### REQUIRED ACTION
Identify and pull out each line of the entries in which "images" occurs.

[Opening RECORDS TO USE section]

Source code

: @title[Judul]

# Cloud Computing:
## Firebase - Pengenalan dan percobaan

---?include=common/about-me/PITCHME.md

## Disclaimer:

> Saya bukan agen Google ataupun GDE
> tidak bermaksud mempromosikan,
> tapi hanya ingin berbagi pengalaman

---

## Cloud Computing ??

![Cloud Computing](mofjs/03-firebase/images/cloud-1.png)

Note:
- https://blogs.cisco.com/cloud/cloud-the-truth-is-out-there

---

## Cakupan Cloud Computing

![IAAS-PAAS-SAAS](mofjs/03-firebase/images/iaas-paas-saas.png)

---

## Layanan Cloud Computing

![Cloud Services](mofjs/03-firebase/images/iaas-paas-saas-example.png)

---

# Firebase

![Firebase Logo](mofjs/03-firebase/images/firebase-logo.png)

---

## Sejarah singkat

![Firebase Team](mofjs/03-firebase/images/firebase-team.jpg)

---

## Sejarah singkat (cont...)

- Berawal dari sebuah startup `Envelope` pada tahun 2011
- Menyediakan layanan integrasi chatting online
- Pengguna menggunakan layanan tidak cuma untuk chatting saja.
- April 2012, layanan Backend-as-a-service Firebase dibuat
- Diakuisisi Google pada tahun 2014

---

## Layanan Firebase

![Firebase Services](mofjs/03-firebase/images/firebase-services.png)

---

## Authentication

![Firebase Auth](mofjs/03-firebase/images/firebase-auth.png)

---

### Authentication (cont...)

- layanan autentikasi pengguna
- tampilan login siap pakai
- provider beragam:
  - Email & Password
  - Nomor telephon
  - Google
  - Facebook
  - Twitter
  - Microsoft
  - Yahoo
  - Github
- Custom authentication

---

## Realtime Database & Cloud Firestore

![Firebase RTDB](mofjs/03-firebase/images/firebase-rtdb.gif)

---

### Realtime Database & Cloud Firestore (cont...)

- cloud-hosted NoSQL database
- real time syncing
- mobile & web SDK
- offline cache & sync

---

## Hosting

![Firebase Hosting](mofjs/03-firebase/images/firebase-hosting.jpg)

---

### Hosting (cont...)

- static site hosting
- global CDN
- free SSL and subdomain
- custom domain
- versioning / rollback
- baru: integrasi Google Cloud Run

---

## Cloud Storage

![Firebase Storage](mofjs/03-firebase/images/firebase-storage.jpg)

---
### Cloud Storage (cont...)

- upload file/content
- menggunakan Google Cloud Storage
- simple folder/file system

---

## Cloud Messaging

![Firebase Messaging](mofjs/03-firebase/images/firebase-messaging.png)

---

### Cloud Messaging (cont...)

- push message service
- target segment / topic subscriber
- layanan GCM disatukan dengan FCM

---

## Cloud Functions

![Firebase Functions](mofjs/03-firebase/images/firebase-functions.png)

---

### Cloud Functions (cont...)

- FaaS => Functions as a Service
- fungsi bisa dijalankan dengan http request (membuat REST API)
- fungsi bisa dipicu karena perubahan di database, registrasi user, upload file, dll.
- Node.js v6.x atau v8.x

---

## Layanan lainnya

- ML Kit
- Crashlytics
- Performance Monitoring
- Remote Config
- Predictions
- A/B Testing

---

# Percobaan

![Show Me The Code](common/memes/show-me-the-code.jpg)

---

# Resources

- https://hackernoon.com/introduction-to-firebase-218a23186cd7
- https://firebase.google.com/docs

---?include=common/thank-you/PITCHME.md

[Closing RECORDS TO USE section]
[Opening RECORDS TO USE section]

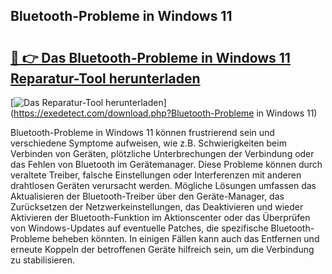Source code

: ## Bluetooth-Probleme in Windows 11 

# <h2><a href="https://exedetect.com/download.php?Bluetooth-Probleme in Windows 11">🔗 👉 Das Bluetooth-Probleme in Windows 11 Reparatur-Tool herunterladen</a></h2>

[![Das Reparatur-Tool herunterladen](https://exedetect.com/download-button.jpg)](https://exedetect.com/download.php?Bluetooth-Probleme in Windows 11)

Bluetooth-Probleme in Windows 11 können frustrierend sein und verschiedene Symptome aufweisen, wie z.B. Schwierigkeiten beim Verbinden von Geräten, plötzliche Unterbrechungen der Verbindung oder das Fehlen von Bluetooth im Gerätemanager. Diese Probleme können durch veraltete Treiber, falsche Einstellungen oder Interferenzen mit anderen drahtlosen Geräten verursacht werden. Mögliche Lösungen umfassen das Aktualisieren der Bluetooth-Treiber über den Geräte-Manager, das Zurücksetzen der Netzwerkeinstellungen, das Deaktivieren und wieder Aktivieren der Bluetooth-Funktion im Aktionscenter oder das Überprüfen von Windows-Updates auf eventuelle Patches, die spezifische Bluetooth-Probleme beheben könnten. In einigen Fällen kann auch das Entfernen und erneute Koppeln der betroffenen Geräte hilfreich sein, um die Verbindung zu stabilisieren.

[Closing RECORDS TO USE section]
[Opening RECORDS TO USE section]

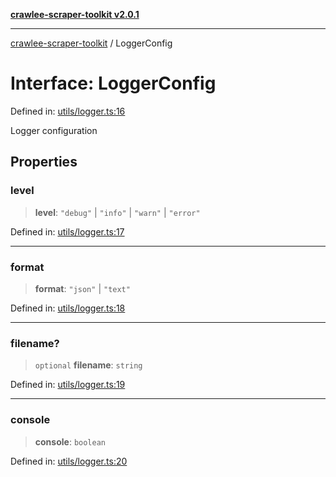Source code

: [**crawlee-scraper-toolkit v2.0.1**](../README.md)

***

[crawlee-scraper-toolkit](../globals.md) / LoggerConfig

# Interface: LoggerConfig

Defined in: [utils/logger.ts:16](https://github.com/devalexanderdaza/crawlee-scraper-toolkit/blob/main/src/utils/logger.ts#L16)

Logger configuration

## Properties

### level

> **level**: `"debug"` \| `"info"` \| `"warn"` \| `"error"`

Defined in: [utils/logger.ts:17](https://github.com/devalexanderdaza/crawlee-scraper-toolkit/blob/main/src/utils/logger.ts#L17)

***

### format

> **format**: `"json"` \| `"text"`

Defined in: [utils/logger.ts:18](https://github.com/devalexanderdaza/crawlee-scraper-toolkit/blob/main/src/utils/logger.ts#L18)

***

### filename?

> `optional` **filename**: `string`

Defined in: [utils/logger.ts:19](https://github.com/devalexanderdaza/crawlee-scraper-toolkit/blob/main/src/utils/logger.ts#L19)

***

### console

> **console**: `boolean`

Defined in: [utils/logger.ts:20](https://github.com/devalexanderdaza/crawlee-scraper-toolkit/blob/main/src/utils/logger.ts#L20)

[Closing RECORDS TO USE section]

### WRITTEN SOLUTION
![Cloud Computing](mofjs/03-firebase/images/cloud-1.png)
![IAAS-PAAS-SAAS](mofjs/03-firebase/images/iaas-paas-saas.png)
![Cloud Services](mofjs/03-firebase/images/iaas-paas-saas-example.png)
![Firebase Logo](mofjs/03-firebase/images/firebase-logo.png)
![Firebase Team](mofjs/03-firebase/images/firebase-team.jpg)
![Firebase Services](mofjs/03-firebase/images/firebase-services.png)
![Firebase Auth](mofjs/03-firebase/images/firebase-auth.png)
![Firebase RTDB](mofjs/03-firebase/images/firebase-rtdb.gif)
![Firebase Hosting](mofjs/03-firebase/images/firebase-hosting.jpg)
![Firebase Storage](mofjs/03-firebase/images/firebase-storage.jpg)
![Firebase Messaging](mofjs/03-firebase/images/firebase-messaging.png)
![Firebase Functions](mofjs/03-firebase/images/firebase-functions.png)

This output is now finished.